Some citation styles have specific formats for dataset citation (for example, APA and NLM), but many do not. In the absence of specific guidance, make sure to include the elements listed above.
Examples
APA Style: Smith, T.W., Marsden, P.V., & Hout, M. (2011). General social survey, 1972-2010 cumulative file (ICPSR31521-v1) [data file and codebook]. Chicago, IL: National Opinion Research Center [producer]. Ann Arbor, MI: Inter-university Consortium for Political and Social Research [distributor]. doi: 10.3886/ICPSR31521.v1
Chicago: Milberger, Sharon. Evaluation of Violence Against Women With Physical Disabilities in Michigan, 2000-2001. ICPSR version. Detroit: Wayne State University, 2002. Distributed by Ann Arbor, MI: Inter-University Consortium for Political and Social Research, 2002. doi: 10.3886/ICPSR03414.
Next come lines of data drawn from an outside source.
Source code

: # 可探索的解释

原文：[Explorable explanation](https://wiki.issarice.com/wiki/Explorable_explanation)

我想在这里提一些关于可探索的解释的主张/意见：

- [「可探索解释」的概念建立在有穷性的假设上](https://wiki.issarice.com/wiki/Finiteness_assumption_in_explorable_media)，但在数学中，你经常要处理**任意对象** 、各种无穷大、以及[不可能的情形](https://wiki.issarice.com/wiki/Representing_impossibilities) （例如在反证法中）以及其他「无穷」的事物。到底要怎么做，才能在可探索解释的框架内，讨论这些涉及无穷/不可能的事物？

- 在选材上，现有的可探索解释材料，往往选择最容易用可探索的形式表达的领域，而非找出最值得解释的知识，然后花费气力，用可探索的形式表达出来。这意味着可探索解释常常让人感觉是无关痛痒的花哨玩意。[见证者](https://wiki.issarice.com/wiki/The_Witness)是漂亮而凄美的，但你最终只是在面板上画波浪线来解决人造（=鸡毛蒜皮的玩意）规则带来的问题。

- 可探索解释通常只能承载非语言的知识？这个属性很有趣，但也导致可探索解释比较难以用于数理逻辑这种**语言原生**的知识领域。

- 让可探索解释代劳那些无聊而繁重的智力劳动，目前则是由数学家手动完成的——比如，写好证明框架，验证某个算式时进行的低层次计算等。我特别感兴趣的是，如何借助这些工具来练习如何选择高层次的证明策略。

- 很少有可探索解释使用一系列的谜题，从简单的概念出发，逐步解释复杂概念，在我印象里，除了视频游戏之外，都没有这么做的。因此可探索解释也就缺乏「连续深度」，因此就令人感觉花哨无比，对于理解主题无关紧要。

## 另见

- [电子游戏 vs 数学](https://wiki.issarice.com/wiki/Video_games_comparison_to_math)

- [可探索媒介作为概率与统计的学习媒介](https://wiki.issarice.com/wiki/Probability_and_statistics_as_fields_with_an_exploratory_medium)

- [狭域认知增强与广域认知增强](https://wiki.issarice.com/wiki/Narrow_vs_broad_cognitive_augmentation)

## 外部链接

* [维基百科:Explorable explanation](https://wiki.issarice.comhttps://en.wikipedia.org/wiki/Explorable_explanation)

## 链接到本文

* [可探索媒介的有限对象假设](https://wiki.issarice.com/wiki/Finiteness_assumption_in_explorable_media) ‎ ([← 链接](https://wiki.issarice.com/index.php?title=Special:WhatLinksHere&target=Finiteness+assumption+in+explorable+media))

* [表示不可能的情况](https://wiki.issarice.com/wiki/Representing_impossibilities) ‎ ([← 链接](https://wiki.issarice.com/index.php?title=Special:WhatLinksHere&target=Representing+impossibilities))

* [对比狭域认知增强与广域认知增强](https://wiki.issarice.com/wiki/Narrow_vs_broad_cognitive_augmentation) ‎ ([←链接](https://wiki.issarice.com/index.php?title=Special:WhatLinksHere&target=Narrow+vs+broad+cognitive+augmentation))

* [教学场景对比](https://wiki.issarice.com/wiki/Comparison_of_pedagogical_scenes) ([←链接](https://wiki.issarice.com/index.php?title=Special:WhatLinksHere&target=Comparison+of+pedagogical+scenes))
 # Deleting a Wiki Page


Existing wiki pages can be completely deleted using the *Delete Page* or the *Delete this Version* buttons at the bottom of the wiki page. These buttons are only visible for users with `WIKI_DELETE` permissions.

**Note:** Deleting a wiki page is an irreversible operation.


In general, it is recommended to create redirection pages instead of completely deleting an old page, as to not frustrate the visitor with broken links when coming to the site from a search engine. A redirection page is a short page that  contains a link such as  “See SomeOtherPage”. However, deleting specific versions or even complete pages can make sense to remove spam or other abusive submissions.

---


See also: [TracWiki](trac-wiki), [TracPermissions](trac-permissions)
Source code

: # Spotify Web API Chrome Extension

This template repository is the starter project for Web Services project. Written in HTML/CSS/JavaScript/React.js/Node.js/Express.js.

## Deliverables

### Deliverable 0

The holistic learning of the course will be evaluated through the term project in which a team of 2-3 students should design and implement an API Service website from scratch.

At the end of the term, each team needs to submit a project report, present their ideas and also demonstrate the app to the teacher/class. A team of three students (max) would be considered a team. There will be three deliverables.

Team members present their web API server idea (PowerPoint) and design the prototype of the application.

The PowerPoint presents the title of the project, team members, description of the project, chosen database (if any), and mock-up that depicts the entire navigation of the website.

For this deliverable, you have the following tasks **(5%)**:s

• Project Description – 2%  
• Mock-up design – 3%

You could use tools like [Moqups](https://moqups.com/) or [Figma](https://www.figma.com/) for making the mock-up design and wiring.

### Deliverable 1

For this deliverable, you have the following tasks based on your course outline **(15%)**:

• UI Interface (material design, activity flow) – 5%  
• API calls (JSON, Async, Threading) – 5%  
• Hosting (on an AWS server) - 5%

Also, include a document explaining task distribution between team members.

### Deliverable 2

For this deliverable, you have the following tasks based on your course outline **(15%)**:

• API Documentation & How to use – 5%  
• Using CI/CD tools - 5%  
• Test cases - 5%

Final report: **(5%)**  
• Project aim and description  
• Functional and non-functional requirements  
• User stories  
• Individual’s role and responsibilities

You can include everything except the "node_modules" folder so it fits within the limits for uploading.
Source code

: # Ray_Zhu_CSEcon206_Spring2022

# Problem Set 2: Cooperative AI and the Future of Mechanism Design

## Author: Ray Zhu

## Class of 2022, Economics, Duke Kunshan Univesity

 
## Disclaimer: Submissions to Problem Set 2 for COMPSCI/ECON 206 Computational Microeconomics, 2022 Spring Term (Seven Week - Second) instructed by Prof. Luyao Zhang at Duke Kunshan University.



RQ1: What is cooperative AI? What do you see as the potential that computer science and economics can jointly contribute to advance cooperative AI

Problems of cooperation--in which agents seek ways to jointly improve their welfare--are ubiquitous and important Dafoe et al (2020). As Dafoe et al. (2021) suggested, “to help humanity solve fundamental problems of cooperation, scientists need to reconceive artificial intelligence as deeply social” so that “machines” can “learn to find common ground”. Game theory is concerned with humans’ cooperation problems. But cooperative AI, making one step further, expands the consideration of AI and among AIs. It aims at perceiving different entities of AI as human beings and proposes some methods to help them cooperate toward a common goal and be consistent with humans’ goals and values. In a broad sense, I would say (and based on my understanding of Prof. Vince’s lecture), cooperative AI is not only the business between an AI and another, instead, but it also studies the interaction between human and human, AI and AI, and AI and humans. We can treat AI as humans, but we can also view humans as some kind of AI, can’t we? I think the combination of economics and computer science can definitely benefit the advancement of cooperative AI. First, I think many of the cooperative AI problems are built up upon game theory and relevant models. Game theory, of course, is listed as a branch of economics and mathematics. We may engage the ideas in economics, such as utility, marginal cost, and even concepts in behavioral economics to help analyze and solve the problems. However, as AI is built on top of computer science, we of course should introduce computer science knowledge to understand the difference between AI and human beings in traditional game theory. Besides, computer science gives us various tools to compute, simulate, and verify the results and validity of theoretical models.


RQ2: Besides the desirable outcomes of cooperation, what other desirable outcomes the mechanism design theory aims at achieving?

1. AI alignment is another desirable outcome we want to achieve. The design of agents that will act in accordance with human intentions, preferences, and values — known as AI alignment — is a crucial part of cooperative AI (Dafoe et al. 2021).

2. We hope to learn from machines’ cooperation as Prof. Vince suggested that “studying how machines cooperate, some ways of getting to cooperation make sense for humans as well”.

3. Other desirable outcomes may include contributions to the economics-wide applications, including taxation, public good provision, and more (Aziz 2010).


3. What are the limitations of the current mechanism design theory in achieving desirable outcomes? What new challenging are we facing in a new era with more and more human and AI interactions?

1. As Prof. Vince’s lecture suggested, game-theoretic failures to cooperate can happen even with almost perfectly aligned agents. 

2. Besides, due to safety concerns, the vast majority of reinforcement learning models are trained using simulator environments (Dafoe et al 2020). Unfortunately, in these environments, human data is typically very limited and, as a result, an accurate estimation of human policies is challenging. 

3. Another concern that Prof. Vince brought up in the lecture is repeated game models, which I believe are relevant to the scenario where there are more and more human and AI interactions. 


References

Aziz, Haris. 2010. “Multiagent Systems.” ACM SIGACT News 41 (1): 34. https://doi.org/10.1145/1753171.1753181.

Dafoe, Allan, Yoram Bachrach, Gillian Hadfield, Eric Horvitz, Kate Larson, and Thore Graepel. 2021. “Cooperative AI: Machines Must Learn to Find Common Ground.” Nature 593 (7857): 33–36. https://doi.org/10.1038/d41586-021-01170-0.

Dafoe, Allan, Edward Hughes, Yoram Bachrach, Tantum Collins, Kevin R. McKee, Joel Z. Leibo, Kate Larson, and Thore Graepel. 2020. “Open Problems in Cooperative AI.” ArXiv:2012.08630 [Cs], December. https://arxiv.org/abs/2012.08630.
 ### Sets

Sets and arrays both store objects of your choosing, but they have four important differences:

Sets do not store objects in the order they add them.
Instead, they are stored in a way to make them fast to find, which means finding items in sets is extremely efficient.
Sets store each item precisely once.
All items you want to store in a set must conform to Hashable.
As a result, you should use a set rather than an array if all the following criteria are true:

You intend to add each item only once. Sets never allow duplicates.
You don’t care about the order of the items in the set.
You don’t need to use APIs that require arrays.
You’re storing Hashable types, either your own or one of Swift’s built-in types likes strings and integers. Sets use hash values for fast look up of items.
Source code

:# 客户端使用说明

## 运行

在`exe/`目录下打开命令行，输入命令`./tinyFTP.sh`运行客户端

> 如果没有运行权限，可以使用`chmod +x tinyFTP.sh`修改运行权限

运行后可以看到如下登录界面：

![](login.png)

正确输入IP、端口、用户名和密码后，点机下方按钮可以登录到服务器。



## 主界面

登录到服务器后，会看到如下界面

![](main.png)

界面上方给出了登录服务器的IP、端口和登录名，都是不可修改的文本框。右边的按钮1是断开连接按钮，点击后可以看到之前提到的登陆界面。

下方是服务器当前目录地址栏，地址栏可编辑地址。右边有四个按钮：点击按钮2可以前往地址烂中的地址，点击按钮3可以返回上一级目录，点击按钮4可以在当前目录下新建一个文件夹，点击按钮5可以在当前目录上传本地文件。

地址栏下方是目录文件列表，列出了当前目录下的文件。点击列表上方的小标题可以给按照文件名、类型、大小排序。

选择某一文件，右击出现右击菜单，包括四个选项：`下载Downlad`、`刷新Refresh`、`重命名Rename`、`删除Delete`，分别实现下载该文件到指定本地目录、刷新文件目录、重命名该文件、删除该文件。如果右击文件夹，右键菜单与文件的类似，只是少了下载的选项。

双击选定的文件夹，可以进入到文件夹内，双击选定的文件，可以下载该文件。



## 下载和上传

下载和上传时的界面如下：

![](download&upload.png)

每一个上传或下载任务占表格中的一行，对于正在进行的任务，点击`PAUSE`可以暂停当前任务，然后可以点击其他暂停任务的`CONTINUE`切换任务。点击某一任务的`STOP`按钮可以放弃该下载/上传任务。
Citation Managers and Data Citation
Endnote and Zotero have datasets as an item type for citations. To cite a dataset with these citation managers, make sure you have selected the appropriate item type.
Sources
Ball, Alex, and Monica Duke. “How to Cite Datasets and Link to Publications.” Digital Curation Centre, July 30, 2015. https://www.dcc.ac.uk/guidance/how-guides/cite-datasets#sec:elements.
IASSIST. “Quick Guide to Data Citation.” ICPSR, 2012. https://www.icpsr.umich.edu/files/ICPSR/enewsletters/iassist2.html.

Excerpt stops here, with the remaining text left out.